Items listed in a dataset
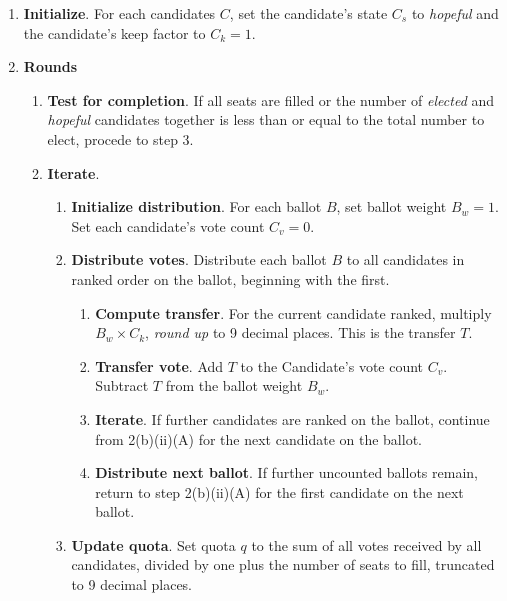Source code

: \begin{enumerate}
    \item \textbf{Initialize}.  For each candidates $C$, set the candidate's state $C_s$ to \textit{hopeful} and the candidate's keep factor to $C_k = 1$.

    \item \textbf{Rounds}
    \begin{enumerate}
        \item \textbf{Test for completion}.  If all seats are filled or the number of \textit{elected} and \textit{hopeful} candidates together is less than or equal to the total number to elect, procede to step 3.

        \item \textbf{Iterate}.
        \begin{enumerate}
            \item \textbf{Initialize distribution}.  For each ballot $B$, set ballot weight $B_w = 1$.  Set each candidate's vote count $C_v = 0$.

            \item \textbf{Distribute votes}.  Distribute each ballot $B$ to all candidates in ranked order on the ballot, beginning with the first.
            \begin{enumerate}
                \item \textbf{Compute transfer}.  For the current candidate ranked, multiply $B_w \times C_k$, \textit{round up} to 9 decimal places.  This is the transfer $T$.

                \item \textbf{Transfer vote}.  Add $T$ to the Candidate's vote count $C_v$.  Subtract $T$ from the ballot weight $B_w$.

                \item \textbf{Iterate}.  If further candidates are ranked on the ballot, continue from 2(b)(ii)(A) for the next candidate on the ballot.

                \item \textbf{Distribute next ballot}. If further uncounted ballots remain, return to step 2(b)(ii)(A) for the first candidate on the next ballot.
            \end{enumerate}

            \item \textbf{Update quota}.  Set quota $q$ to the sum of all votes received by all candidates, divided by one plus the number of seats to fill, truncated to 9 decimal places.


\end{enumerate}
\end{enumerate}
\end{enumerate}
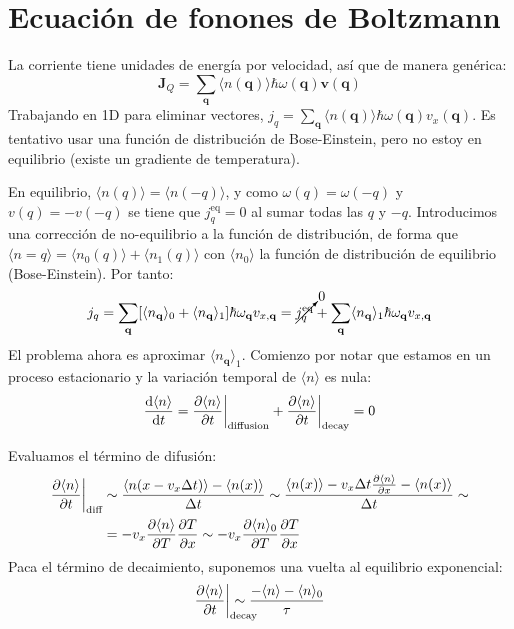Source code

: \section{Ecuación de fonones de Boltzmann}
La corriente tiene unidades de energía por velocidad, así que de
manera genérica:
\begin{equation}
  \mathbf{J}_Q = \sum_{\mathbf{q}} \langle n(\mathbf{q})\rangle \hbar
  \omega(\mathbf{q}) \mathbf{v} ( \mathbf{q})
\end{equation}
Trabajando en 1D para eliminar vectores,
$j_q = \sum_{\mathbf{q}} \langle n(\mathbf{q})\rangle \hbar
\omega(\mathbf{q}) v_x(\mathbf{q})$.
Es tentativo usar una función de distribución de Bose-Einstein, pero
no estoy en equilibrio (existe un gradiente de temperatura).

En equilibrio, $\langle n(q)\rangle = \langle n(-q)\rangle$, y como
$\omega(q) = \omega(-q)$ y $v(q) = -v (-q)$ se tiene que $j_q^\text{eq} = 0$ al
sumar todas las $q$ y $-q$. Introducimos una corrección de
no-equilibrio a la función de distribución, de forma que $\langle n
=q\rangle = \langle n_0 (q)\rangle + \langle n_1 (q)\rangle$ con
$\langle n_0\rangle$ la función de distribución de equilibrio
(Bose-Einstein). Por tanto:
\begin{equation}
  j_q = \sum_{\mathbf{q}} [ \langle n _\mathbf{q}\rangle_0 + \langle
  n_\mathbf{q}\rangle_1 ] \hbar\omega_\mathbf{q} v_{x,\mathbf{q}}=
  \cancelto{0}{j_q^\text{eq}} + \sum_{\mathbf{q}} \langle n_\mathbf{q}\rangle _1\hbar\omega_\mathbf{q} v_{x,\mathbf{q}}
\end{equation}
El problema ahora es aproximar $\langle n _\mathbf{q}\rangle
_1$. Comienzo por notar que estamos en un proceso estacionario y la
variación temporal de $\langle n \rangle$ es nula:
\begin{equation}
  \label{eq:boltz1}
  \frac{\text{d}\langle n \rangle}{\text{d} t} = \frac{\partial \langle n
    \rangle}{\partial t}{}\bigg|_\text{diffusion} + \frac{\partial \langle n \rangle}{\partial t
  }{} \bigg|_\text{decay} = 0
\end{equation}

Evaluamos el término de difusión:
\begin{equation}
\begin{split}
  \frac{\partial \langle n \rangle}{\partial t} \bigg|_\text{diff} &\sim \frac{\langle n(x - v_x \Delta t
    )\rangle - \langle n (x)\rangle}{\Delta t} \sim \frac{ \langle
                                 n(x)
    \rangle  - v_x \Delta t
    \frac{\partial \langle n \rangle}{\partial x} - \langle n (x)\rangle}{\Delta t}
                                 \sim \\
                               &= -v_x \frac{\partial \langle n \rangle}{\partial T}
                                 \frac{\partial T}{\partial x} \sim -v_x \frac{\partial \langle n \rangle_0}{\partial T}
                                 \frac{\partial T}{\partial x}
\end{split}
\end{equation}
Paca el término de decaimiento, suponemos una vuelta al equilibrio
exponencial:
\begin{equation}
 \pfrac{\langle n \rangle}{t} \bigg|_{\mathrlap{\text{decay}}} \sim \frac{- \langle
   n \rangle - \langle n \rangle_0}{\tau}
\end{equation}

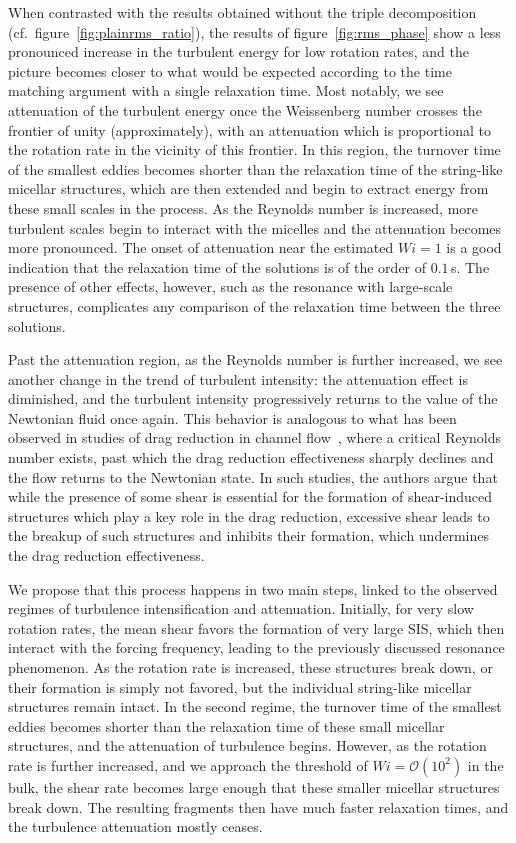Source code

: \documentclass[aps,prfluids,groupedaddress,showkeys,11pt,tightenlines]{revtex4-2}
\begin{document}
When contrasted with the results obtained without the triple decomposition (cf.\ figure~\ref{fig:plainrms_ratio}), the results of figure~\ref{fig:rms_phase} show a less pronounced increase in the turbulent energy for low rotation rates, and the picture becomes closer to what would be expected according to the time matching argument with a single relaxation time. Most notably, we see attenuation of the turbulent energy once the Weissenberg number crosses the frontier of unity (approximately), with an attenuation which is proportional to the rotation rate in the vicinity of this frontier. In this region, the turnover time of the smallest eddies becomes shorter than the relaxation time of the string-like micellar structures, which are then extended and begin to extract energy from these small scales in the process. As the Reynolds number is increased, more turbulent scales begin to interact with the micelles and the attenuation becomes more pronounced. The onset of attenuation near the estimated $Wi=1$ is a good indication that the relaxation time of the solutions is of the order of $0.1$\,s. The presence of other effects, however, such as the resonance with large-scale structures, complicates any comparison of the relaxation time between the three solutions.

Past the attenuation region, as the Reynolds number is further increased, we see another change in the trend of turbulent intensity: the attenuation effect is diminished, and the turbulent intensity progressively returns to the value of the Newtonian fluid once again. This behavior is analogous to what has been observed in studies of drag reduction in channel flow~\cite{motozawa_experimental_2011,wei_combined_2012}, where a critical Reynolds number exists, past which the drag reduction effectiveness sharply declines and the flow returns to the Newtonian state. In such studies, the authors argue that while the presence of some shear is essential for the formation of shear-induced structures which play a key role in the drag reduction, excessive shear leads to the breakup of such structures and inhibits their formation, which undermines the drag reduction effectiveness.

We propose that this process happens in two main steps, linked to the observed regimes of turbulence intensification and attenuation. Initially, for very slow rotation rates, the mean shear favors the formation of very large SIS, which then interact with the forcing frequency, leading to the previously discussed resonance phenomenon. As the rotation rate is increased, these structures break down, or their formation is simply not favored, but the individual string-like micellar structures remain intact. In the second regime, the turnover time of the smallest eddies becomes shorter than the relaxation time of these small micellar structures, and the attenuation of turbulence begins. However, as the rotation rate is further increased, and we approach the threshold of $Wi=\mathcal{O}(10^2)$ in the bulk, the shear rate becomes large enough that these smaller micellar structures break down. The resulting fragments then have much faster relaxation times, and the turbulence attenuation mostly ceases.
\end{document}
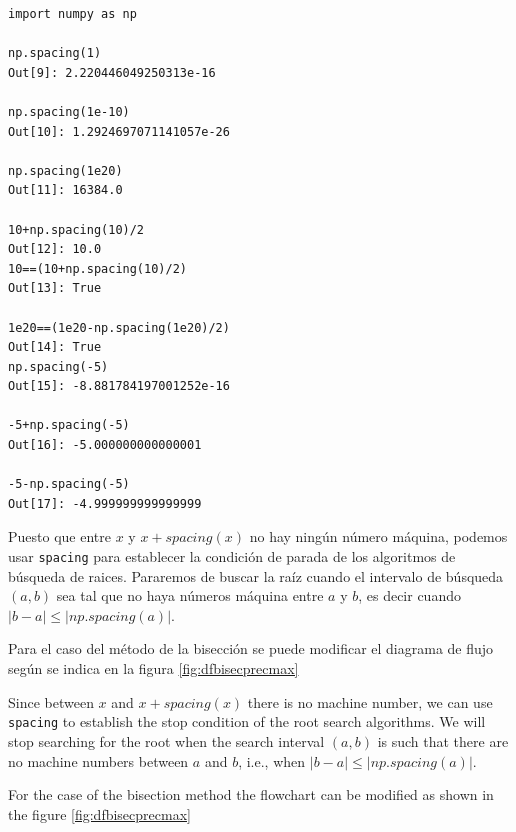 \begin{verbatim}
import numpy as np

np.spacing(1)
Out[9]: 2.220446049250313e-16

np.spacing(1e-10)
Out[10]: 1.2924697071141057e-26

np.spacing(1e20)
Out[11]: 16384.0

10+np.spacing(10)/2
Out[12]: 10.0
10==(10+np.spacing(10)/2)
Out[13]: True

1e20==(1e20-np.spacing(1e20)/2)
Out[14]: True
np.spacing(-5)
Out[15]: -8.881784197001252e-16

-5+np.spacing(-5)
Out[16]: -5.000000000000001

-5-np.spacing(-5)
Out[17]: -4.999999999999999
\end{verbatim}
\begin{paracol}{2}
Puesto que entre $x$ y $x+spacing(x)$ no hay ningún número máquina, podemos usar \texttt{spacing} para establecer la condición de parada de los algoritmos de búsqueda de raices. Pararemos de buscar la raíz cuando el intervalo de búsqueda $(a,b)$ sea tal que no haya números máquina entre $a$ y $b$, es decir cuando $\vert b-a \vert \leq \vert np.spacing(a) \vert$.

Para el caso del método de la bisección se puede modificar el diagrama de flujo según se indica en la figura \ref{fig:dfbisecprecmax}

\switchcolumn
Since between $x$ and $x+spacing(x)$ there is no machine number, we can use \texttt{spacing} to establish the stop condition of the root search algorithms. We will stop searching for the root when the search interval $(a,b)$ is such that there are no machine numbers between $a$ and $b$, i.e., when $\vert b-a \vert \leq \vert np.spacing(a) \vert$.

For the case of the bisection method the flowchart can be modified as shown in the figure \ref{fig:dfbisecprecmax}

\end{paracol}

PROMPT
Each line from the top of the records through the one containing "count $C_v = 0$." needs to be transcribed exactly, without pictures.

TASK RESPONSE
Source code

: \begin{enumerate}
    \item \textbf{Initialize}.  For each candidates $C$, set the candidate's state $C_s$ to \textit{hopeful} and the candidate's keep factor to $C_k = 1$.

    \item \textbf{Rounds}
    \begin{enumerate}
        \item \textbf{Test for completion}.  If all seats are filled or the number of \textit{elected} and \textit{hopeful} candidates together is less than or equal to the total number to elect, procede to step 3.

        \item \textbf{Iterate}.
        \begin{enumerate}
            \item \textbf{Initialize distribution}.  For each ballot $B$, set ballot weight $B_w = 1$.  Set each candidate's vote count $C_v = 0$.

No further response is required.